Instructions for the task: Lines before the one containing "2. Navigate to" are left out; return that line and every line after it exactly, through the end of the data below.

⁂

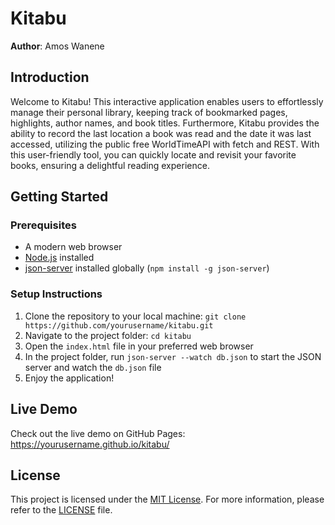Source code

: # Kitabu

**Author**: Amos Wanene

## Introduction

Welcome to Kitabu! This interactive application enables users to effortlessly manage their personal library, keeping track of bookmarked pages, highlights, author names, and book titles. Furthermore, Kitabu provides the ability to record the last location a book was read and the date it was last accessed, utilizing the public free WorldTimeAPI with fetch and REST. With this user-friendly tool, you can quickly locate and revisit your favorite books, ensuring a delightful reading experience.

## Getting Started

### Prerequisites

- A modern web browser
- [Node.js](https://nodejs.org/) installed
- [json-server](https://www.npmjs.com/package/json-server) installed globally (`npm install -g json-server`)

### Setup Instructions

1. Clone the repository to your local machine: `git clone https://github.com/yourusername/kitabu.git`
2. Navigate to the project folder: `cd kitabu`
3. Open the `index.html` file in your preferred web browser
4. In the project folder, run `json-server --watch db.json` to start the JSON server and watch the `db.json` file
5. Enjoy the application!

## Live Demo

Check out the live demo on GitHub Pages: https://yourusername.github.io/kitabu/

## License

This project is licensed under the [MIT License](https://opensource.org/licenses/MIT). For more information, please refer to the [LICENSE](LICENSE) file.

⁂

Exercise response:
2. Navigate to the project folder: `cd kitabu`
3. Open the `index.html` file in your preferred web browser
4. In the project folder, run `json-server --watch db.json` to start the JSON server and watch the `db.json` file
5. Enjoy the application!

## Live Demo

Check out the live demo on GitHub Pages: https://yourusername.github.io/kitabu/

## License

This project is licensed under the [MIT License](https://opensource.org/licenses/MIT). For more information, please refer to the [LICENSE](LICENSE) file.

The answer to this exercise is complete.